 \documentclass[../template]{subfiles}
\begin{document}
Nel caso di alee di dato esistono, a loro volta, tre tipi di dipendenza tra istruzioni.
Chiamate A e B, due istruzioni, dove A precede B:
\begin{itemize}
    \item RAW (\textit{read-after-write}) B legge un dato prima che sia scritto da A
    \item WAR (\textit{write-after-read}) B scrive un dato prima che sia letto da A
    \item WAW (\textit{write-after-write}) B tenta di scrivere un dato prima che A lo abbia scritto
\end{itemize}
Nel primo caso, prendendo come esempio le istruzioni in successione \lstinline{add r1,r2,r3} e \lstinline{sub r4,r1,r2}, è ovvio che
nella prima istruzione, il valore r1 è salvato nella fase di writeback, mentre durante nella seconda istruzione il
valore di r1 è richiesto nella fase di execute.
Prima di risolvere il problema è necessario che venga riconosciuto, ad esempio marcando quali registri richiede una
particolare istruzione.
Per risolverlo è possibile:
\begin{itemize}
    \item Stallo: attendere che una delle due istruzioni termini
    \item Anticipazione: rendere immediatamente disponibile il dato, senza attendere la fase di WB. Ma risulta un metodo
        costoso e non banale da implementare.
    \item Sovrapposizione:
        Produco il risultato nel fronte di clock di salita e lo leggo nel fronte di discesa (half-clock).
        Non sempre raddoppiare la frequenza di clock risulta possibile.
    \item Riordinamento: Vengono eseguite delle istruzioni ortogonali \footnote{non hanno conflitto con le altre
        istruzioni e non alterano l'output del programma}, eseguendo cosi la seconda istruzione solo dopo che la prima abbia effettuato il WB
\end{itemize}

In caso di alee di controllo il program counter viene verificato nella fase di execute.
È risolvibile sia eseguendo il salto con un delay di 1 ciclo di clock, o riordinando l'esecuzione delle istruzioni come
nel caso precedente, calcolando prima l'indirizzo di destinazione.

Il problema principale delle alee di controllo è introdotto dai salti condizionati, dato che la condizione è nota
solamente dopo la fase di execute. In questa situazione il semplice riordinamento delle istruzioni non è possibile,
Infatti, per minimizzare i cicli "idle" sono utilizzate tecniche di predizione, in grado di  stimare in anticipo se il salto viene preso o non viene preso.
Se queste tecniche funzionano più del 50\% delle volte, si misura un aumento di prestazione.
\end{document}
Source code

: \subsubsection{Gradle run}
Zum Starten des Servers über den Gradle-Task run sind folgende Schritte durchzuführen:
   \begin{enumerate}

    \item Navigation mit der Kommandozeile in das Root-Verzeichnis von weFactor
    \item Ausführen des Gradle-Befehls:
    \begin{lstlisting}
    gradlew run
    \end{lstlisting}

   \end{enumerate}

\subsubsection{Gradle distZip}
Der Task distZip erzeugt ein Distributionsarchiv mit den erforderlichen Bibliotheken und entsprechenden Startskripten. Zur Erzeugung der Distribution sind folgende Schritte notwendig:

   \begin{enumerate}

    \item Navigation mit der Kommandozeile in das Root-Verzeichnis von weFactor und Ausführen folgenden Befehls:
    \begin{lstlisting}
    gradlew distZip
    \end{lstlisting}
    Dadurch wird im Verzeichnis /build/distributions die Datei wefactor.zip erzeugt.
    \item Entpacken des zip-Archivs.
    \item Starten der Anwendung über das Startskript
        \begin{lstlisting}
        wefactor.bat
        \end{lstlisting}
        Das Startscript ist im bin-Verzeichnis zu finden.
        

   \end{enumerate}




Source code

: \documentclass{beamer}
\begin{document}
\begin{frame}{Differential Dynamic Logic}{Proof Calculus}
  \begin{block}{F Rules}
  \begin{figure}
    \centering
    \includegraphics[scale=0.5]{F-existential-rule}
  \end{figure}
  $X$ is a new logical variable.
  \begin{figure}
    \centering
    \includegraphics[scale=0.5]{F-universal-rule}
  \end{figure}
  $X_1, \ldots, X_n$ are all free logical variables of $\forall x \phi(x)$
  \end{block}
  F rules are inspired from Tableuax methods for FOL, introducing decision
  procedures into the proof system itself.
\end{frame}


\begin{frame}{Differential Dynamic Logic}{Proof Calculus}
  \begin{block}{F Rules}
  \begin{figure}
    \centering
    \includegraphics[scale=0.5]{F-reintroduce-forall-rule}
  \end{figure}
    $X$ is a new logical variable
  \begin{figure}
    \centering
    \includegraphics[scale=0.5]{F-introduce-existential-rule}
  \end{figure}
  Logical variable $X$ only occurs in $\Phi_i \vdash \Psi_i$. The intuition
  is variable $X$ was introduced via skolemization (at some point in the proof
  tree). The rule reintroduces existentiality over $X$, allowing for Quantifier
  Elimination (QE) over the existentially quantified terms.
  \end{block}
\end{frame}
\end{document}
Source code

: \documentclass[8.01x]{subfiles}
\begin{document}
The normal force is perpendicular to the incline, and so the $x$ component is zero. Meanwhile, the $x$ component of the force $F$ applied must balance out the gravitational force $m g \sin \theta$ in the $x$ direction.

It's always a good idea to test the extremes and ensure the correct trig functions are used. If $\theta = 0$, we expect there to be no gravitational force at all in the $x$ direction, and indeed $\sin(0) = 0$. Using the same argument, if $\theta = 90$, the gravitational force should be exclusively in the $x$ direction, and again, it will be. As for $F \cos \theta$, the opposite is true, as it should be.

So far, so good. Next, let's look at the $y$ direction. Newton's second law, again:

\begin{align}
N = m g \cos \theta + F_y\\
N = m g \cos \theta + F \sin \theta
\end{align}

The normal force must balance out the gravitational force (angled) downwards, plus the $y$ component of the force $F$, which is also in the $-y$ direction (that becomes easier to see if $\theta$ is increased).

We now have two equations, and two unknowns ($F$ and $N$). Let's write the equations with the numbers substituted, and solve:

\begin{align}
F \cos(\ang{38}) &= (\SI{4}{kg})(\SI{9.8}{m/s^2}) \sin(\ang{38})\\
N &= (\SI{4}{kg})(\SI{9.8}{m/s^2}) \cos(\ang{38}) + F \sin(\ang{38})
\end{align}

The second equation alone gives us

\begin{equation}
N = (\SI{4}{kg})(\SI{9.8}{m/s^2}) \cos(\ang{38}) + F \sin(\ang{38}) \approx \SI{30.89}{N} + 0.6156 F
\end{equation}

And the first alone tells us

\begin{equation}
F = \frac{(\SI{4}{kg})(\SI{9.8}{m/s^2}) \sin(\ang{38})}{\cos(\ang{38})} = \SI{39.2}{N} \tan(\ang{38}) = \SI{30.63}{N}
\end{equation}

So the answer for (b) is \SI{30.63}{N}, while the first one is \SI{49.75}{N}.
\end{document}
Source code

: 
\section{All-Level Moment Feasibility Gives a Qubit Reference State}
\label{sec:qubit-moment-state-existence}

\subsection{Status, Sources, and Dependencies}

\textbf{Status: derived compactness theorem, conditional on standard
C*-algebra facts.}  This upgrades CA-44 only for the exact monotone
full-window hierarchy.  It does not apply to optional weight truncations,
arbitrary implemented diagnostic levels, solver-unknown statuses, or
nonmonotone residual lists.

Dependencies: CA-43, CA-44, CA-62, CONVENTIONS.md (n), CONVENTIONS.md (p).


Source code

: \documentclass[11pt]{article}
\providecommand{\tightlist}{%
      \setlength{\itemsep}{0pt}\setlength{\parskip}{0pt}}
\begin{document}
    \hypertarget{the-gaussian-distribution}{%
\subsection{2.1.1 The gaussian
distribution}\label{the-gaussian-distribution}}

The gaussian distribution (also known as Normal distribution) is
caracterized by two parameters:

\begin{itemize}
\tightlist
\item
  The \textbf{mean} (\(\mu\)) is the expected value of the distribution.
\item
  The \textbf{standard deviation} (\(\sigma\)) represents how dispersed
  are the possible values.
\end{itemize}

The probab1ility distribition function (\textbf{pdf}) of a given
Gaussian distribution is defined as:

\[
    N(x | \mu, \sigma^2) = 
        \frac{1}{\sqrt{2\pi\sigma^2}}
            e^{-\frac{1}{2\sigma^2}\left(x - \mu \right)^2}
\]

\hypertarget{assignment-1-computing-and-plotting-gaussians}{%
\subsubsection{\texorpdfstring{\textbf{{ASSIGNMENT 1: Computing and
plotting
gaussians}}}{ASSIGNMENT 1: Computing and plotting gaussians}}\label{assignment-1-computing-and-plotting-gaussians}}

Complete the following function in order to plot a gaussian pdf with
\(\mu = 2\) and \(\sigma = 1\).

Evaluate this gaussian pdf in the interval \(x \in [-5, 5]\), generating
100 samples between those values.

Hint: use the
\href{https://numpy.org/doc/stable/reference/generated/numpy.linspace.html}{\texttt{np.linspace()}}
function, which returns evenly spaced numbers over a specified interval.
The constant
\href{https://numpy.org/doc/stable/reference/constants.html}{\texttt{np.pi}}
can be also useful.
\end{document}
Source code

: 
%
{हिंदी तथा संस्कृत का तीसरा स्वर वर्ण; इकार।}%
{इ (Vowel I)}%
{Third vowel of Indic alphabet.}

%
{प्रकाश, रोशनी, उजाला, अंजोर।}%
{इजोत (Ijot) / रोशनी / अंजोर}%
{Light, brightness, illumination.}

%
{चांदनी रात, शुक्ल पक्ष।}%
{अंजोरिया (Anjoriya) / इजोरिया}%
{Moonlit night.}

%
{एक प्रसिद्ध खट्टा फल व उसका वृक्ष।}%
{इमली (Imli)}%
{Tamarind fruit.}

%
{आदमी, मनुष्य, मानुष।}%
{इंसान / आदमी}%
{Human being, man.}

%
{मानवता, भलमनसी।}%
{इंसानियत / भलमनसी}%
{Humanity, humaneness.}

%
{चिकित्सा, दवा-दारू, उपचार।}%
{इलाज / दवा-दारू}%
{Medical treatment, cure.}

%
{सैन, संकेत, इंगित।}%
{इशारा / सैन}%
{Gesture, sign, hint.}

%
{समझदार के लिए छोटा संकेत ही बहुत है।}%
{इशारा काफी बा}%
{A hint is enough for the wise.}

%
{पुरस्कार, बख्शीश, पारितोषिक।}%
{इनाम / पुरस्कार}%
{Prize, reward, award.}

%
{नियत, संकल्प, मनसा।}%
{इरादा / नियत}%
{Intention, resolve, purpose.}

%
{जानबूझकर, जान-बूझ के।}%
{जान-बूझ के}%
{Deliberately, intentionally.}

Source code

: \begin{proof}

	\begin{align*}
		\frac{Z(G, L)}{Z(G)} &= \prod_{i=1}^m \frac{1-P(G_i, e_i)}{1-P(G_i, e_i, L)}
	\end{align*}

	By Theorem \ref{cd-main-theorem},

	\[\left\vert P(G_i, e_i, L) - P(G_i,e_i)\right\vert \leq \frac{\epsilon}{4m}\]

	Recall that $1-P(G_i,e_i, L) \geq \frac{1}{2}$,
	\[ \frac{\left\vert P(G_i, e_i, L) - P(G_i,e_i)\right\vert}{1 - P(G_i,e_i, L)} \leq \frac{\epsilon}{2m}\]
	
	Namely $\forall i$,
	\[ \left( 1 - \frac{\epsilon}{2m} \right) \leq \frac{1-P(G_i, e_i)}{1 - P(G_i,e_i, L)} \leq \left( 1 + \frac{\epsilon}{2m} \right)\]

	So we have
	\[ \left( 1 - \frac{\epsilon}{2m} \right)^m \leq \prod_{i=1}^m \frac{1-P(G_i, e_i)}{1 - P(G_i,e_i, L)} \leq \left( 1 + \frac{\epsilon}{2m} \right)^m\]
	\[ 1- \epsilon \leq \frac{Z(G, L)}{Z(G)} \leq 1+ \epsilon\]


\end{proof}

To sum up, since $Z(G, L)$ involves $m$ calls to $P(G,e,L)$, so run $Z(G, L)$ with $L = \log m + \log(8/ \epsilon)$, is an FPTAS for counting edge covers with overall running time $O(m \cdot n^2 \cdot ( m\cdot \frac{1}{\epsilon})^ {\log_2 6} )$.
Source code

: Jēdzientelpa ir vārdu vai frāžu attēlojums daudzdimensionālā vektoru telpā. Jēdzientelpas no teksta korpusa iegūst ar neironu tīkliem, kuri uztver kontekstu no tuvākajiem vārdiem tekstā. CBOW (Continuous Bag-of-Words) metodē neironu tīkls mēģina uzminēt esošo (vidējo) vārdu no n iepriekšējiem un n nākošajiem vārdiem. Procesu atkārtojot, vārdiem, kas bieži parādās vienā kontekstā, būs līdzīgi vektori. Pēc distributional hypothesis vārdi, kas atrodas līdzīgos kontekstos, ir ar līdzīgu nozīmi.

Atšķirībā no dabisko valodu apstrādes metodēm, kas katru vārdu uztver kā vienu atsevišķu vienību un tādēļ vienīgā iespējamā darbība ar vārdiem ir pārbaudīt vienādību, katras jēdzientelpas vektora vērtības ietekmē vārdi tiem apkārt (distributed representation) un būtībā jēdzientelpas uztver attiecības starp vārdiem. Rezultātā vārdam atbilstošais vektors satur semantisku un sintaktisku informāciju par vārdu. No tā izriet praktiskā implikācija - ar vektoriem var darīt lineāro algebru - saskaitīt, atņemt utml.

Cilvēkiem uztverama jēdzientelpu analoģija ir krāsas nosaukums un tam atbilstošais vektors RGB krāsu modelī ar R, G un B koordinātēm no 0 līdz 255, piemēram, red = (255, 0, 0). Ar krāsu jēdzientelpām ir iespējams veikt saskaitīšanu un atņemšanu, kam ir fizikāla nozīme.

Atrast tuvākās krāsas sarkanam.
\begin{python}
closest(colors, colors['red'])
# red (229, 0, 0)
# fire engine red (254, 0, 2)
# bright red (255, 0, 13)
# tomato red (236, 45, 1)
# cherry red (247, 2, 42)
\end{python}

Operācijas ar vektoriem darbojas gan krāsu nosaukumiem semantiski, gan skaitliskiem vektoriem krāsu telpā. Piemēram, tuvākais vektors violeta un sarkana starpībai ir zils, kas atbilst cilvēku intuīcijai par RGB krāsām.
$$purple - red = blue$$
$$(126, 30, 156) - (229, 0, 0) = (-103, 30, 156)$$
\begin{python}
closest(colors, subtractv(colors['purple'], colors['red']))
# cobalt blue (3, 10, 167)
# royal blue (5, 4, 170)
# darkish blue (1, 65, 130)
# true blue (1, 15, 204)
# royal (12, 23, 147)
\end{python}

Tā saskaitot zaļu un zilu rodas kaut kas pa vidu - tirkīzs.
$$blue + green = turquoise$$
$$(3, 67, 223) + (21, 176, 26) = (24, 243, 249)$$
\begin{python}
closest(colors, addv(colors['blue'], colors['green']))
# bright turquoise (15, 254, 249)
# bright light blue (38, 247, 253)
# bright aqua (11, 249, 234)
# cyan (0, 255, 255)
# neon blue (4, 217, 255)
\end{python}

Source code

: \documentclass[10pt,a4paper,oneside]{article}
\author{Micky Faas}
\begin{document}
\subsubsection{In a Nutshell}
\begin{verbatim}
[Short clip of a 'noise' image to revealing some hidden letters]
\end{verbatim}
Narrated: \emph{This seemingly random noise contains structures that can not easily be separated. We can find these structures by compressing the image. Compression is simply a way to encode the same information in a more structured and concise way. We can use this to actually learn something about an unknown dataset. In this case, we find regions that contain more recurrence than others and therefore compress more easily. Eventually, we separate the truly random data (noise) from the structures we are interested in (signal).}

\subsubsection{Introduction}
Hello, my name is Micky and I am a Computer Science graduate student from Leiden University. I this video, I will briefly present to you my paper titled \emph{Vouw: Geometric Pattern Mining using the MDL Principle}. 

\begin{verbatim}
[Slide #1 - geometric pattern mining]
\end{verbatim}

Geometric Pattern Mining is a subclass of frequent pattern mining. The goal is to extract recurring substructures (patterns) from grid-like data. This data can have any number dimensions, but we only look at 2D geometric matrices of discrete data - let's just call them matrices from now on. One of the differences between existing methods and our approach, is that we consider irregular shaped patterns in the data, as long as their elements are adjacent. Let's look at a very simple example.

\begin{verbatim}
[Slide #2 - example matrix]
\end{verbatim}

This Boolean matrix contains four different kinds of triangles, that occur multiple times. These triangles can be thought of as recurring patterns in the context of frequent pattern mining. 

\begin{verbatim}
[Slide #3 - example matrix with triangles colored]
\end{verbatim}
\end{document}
==========
Take every line from the data that includes the word "purple".

§ **Response to the exercise**
$$purple - red = blue$$
closest(colors, subtractv(colors['purple'], colors['red']))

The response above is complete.